**INPUT DATA**
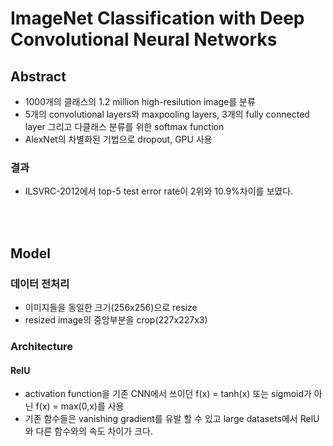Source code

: # ImageNet Classification with Deep Convolutional Neural Networks

## Abstract

- 1000개의 클래스의 1.2 million high-resilution image를 분류
- 5개의 convolutional layers와 maxpooling layers, 3개의 fully connected layer 그리고 다클래스 분류를 위한 softmax function
- AlexNet의 차별화된 기법으로 dropout, GPU 사용
### 결과
- ILSVRC-2012에서 top-5 test error rate이 2위와 10.9%차이를 보였다.

<br><br>

## Model

### 데이터 전처리
- 이미지들을 동일한 크기(256x256)으로 resize
- resized image의 중앙부분을 crop(227x227x3)

### Architecture
#### RelU
- activation function을 기존 CNN에서 쓰이던 f(x) = tanh(x) 또는 sigmoid가 아닌 f(x) = max(0,x)를 사용
- 기존 함수들은 vanishing gradient를 유발 할 수 있고 large datasets에서 RelU와 다른 함수와의 속도 차이가 크다.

**PROBLEM REQUIREMENTS**
Any picture in the listing above gets left out; output the rest exactly.

**COMPLETED EXERCISE**
Source code

: # ImageNet Classification with Deep Convolutional Neural Networks

## Abstract

- 1000개의 클래스의 1.2 million high-resilution image를 분류
- 5개의 convolutional layers와 maxpooling layers, 3개의 fully connected layer 그리고 다클래스 분류를 위한 softmax function
- AlexNet의 차별화된 기법으로 dropout, GPU 사용
### 결과
- ILSVRC-2012에서 top-5 test error rate이 2위와 10.9%차이를 보였다.

<br><br>

## Model

### 데이터 전처리
- 이미지들을 동일한 크기(256x256)으로 resize
- resized image의 중앙부분을 crop(227x227x3)

### Architecture
#### RelU
- activation function을 기존 CNN에서 쓰이던 f(x) = tanh(x) 또는 sigmoid가 아닌 f(x) = max(0,x)를 사용
- 기존 함수들은 vanishing gradient를 유발 할 수 있고 large datasets에서 RelU와 다른 함수와의 속도 차이가 크다.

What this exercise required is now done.